• **TASK BRIEF**
Starting at the line below holding "right, Young Master" and stopping at the line holding "sooner you adapt", print every line exactly, both ends included, and leave the rest out.

• **RECORDS TO USE**

^^^^

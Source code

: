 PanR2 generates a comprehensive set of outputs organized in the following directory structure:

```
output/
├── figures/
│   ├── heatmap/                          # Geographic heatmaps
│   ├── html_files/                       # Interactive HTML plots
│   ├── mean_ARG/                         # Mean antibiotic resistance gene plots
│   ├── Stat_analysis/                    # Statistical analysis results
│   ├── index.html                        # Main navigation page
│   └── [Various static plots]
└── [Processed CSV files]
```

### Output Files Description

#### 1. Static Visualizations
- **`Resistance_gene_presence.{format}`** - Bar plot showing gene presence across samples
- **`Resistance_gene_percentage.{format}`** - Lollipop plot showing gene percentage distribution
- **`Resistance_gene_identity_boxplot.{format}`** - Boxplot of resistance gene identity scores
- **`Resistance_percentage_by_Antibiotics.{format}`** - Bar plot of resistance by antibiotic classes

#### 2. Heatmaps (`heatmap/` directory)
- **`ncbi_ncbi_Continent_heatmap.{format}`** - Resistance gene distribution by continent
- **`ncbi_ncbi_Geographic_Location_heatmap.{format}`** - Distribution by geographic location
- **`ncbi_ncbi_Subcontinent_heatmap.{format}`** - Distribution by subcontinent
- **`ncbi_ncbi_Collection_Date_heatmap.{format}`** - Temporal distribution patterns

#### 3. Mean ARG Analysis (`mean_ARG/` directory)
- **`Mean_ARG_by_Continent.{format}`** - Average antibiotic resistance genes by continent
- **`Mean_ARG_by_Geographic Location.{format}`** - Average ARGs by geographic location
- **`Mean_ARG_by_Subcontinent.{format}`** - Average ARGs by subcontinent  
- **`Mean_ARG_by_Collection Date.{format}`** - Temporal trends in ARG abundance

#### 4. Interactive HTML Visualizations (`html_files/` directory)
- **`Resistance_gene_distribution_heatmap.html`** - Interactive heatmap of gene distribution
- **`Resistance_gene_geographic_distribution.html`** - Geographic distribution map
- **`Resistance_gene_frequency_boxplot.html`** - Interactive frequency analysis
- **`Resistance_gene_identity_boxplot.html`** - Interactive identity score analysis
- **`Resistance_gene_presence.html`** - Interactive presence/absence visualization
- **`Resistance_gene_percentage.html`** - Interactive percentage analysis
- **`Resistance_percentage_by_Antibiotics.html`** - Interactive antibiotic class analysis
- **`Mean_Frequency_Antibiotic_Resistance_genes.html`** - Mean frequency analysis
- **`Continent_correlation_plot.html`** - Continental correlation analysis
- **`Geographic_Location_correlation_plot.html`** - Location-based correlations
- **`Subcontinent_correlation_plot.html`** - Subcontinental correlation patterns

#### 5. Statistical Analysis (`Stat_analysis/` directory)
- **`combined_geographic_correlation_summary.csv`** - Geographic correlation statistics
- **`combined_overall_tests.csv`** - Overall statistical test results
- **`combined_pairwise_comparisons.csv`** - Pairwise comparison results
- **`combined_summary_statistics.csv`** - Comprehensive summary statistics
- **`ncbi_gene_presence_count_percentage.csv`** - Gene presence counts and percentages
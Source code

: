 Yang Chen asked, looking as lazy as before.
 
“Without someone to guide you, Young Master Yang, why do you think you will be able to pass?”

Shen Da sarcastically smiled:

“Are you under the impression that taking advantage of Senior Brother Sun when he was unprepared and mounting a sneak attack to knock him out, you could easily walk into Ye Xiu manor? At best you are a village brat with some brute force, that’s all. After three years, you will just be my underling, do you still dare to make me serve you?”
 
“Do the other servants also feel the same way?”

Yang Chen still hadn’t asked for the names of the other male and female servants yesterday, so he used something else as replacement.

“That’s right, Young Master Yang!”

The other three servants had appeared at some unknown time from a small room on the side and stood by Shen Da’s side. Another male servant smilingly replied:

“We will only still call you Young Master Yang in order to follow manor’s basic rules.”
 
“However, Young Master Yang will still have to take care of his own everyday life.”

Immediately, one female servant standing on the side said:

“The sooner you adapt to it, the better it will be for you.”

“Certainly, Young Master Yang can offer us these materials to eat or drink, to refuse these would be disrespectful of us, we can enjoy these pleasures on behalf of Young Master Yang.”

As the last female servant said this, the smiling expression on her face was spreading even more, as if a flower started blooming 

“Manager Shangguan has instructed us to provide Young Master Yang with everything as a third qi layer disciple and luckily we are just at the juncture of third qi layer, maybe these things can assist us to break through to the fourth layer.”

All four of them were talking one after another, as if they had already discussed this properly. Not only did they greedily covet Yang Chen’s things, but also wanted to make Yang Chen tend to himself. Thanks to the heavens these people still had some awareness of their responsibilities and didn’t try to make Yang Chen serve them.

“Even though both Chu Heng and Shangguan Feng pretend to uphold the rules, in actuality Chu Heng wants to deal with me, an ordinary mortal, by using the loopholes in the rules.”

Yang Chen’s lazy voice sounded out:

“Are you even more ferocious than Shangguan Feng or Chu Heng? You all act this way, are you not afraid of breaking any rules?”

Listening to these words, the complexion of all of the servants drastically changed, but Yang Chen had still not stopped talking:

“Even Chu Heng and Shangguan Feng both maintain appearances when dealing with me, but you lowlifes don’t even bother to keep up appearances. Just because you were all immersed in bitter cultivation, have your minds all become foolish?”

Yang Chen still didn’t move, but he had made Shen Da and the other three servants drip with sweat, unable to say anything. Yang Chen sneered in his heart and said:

^^^^

• **EXERCISE ANSWER**
“That’s right, Young Master Yang!”

The other three servants had appeared at some unknown time from a small room on the side and stood by Shen Da’s side. Another male servant smilingly replied:

“We will only still call you Young Master Yang in order to follow manor’s basic rules.”
 
“However, Young Master Yang will still have to take care of his own everyday life.”

Immediately, one female servant standing on the side said:

“The sooner you adapt to it, the better it will be for you.”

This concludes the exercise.